Patients will be selected for inclusion if they were >16 years old, competent to independently undertake the informed consent process and are currently on RRT or planned to start RRT in the next three months. The following exclusion criteria will be applied: dementia, active malignancy, major psychiatric disorder, home oxygen therapy, CPAP therapy, and regular benzodiazepine use.
Baseline Evaluation
Baseline evaluation includes the following:
Follow-up Evaluation following RRT Modality Change Follow-up evaluation will be performed in the same way as baseline evaluation at three - six months post switch of RRT modality. As the impact of NHHD is of particular interest, follow-up evaluation will be performed at one and six months post switch to NHHD in those patients who switched to NHHD. The follow-up home PSG was performed on an 'on-dialysis' night and an 'off-dialysis' night to evaluate the impact of the nocturnal procedure itself on sleep.

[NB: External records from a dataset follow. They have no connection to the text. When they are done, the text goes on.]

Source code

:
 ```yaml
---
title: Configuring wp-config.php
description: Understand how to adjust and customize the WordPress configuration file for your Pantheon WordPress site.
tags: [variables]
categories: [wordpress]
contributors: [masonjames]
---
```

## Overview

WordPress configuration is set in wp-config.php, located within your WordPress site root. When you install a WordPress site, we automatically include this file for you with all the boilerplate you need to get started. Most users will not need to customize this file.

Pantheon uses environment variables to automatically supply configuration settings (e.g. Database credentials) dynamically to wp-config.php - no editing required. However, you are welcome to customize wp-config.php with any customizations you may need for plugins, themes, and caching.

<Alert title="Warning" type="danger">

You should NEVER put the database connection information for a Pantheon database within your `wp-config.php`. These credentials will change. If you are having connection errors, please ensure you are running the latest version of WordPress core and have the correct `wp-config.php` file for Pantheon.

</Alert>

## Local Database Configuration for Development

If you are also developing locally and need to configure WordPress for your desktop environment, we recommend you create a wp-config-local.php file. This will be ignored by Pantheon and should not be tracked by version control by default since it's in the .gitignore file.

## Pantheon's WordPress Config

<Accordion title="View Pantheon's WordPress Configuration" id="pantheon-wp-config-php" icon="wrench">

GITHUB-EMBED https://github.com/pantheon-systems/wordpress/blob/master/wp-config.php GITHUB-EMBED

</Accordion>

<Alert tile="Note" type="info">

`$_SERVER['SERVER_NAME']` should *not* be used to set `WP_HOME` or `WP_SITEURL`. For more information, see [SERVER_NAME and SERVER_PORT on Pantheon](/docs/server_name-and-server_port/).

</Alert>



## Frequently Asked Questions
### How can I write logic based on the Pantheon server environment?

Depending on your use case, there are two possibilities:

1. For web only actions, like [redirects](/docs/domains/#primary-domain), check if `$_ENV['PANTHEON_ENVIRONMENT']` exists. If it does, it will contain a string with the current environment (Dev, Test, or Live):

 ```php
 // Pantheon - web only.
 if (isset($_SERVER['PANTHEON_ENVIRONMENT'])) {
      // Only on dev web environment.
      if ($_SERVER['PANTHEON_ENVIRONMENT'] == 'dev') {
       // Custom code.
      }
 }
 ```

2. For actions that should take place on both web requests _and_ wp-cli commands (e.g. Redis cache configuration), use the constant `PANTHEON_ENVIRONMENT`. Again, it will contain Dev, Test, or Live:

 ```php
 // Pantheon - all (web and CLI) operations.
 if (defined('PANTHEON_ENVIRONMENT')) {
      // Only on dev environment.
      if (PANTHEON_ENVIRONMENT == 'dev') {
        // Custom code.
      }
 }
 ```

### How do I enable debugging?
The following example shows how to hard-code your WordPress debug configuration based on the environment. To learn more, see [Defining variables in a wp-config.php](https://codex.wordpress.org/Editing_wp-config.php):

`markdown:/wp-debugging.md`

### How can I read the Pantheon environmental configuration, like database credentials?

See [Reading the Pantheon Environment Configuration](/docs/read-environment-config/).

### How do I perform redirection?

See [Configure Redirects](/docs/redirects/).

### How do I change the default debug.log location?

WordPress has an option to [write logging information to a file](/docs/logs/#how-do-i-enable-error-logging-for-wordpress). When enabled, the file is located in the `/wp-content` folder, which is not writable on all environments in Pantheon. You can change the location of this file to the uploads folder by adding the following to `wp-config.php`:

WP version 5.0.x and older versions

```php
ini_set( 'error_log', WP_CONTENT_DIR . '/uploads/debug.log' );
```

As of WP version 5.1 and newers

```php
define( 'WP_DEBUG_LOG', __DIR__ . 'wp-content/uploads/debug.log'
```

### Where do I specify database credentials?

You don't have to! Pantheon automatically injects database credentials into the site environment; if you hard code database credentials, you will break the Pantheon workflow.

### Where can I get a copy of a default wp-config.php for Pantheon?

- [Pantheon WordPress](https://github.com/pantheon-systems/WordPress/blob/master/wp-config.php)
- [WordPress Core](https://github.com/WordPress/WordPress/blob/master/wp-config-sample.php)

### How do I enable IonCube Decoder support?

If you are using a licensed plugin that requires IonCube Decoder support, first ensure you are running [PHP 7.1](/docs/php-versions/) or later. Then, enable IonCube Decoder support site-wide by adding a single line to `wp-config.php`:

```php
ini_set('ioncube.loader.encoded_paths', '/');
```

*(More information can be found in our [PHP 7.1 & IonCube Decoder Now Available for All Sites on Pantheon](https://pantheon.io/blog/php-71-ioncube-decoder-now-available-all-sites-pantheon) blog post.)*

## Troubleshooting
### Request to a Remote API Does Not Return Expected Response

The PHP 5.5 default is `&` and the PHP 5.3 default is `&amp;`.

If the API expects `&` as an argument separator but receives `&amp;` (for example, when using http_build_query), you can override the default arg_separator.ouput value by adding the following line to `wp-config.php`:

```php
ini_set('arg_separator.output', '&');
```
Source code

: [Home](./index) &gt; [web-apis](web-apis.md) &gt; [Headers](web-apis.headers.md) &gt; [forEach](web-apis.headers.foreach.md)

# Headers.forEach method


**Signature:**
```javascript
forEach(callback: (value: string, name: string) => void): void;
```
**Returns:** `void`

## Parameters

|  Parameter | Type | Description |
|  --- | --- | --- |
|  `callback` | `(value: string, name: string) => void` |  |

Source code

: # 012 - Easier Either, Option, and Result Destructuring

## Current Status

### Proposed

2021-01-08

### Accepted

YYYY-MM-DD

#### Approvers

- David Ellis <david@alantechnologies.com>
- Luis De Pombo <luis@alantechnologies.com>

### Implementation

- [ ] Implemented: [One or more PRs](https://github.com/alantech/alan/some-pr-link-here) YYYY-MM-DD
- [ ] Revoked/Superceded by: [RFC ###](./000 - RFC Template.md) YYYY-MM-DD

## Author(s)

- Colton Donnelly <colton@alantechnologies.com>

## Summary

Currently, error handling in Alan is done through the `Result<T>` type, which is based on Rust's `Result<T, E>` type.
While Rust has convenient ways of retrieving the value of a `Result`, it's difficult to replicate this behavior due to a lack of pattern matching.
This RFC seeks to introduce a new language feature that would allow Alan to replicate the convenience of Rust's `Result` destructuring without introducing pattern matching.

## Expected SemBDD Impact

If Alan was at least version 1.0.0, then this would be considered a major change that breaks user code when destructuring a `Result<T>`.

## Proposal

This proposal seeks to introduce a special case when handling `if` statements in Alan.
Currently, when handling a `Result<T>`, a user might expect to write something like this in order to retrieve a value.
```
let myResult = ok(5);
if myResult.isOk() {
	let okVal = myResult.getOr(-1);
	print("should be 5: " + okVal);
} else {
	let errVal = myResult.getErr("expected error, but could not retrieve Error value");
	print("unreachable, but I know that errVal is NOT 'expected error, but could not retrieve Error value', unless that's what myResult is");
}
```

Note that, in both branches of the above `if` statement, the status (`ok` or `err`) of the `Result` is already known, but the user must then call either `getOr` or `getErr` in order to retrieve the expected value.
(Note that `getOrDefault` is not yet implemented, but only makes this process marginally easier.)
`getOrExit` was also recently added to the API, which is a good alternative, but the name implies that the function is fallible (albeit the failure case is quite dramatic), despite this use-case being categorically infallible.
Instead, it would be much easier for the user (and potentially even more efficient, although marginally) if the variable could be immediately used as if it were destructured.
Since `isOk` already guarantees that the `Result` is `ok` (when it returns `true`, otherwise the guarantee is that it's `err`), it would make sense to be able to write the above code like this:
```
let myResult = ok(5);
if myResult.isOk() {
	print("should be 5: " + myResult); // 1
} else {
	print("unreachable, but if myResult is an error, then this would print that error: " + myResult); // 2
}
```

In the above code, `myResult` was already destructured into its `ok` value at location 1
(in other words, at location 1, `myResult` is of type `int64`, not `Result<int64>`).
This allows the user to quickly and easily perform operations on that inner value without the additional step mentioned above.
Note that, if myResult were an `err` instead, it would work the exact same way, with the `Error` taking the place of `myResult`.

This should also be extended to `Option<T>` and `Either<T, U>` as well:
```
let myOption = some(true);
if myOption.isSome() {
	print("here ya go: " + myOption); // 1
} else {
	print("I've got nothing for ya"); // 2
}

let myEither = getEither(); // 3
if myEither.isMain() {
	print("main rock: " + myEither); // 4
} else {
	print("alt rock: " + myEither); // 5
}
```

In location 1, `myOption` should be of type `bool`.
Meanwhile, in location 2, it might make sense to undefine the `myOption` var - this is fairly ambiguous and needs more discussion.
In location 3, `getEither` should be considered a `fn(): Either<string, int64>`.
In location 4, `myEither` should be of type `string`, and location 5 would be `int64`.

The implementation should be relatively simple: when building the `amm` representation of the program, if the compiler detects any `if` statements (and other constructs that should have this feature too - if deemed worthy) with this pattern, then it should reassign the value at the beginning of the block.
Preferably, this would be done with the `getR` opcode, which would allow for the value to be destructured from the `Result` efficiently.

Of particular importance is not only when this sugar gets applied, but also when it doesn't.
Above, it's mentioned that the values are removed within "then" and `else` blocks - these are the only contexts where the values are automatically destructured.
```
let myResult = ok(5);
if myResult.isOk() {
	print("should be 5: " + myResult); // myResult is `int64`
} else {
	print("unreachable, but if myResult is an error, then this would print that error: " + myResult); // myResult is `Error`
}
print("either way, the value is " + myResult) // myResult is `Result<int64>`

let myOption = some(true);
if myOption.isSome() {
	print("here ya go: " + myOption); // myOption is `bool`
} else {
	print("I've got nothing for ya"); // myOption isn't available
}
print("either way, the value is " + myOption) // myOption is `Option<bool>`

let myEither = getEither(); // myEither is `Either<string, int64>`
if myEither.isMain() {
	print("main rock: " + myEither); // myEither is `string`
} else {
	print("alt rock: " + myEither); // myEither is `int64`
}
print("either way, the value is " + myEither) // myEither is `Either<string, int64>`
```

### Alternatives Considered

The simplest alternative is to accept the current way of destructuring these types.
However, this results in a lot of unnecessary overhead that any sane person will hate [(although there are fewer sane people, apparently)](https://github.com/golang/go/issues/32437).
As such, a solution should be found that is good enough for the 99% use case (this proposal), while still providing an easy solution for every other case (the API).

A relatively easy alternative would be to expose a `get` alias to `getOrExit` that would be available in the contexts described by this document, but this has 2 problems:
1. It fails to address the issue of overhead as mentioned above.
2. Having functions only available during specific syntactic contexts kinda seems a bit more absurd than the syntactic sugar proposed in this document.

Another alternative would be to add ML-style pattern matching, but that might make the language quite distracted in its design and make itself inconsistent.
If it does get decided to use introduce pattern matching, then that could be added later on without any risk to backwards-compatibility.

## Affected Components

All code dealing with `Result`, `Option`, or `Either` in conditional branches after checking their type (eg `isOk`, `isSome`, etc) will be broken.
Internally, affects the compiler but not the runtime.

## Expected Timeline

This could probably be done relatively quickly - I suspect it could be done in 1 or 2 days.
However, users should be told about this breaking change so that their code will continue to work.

Data Analysis A sleep technician, blinded to the questionnaire results, compiles the PSG analysis and reports in accordance with the American Academy of Sleep Medicine (AASM) manual for the Scoring of Sleep and Associated Events (40). Actigraphy analysis is reported using Philips Respironics Actiwatch Software.
Statistical methods Statistical analysis will be performed using Stata V14 and Prism V6. All p values <0.05 will be considered statistically significant. Mean data and standard deviation data will be analysed using independent samples t-test and repeated measures analysis of variance (ANOVA). Nominal data will be analysed using chi-squared analysis.
Safety & Tolerability Reports were reviewed with a Respiratory Consultant with specialist interest in Sleep Medicine on a regular basis and abnormal results were discussed in detail. If specific therapy is indicated on the basis of the research tests, the treating nephrologist will be informed and a management plan recommended.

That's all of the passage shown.